First, in terms of standard libraries, you must have autotools, libtool, and Boost. If you are on Ubuntu/Debian linux, you can install them below:
$ sudo apt-get install autotools libtool libboost-all
You must install Eigen and cnn separately. Follow the directions on the
cnn page, which also explain about installing Eigen.
Note that at the moment, lamtram only works with the "v2" branch of cnn, so please
use the v2 branch, which can be checked out by typing git fetch origin v2
and
git checkout v2
after cloning.
Once these two packages are installed, run the following commands, specifying the correct paths for cnn and Eigen.
$ autoreconf -i
$ ./configure --with-cnn=/path/to/cnn --with-eigen=/path/to/eigen
$ make
In the instructions below, you can see how to use lamtram to train and use language models, translation models, or text classifiers.
If you have any trouble in install or usage of lamtram, please contact the lamtram-users group or file an issue on the github page. In addition to the usage info below, you can also take a look at the nmt-tips tutorial on building strong neural machine translation systems.

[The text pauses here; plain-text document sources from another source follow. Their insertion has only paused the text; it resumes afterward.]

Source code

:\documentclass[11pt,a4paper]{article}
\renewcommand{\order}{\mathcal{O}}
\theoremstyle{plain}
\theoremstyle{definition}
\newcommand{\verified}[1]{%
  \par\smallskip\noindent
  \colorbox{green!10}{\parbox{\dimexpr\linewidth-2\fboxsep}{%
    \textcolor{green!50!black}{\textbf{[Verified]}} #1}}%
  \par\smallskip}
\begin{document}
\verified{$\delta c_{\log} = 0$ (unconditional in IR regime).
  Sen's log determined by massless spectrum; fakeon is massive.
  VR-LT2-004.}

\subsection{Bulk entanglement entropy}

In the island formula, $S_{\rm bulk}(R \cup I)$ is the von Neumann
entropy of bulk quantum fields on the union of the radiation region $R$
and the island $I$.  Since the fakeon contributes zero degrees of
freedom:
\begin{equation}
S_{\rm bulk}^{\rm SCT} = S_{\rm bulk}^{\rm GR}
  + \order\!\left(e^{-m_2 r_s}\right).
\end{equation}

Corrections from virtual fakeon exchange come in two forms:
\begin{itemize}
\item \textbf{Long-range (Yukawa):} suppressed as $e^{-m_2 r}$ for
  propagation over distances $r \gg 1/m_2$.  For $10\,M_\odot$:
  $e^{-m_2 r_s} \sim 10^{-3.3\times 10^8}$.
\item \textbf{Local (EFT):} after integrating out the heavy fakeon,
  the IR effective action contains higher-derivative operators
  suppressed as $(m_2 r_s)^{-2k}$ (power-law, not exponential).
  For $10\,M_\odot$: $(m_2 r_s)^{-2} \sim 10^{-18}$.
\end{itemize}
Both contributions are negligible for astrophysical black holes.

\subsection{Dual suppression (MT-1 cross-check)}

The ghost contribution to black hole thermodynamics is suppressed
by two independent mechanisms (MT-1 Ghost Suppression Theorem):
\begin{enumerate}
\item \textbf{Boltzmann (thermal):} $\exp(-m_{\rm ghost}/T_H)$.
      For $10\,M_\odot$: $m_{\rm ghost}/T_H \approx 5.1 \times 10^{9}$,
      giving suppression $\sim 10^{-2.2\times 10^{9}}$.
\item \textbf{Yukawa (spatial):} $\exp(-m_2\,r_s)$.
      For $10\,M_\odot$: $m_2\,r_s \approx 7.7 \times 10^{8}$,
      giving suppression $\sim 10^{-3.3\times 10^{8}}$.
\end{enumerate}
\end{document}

If you want to use lamtram in your research and want a citation, feel free to use the following reference:
@misc{neubig15lamtram,
author = {Graham Neubig},
title = {lamtram: A Toolkit for Language and Translation Modeling using Neural Networks},
howpublished = {http://www.github.com/neubig/lamtram},
year = {2015}
}
To train a language model, you should prepare a training data set train.txt and
a development data set dev.txt. Before running training, you should decide a
vocabulary that you want to use, and replace all words outside of the vocabulary
with the symbol ''. The easiest way to do this is with the script/unk-single.pl
script.
$ script/unk-single.pl < train.txt > train.unk
Then, we can perform training with lamtram-train
. Here is a typical way to run it
with options:
$ src/lamtram/lamtram-train \
--model_type nlm \ # Train a neural language model
--context 2 \ # Use a 2-gram context
--layers "lstm:100:1" \ # Create a single 100-node LSTM layer
--trainer sgd \ # Use sgd for training models
--learning_rate 0.1 \ # Set learning rate to 0.1
--seed 0 \ # A random seed, or 0 for a different seed every run
--train_trg train.unk \ # Specify the training file
--dev_trg dev.txt \ # Specify the development file
--model_out langmodel.out
Training will take a long time (at least until the "speed improvements" below are finished), so try it out on a small data set first. As soon as one iteration finishes, the model will be written out, so you can use the model right away.
You can measure perplexity on a separate test set test.txt
$ src/lamtram/lamtram --operation ppl --models_in nlm=langmodel.out < test.txt
Once you have a model, you can try randomly generating sentences from the model:
$ src/lamtram/lamtram --sents 100 --operation gen --models_in nlm=langmodel.out
(Note: this may not work right now as of 2015-4-11. It will just generate the single most likely sentence over and over again. This will be fixed soon.)
Training a translation model is similar to language models. Prepare a parallel corpus consisting of train-src.txt and train-trg.txt (in the source and target languages), and dev-src.txt and dev-trg.txt. First make '' symbols like before.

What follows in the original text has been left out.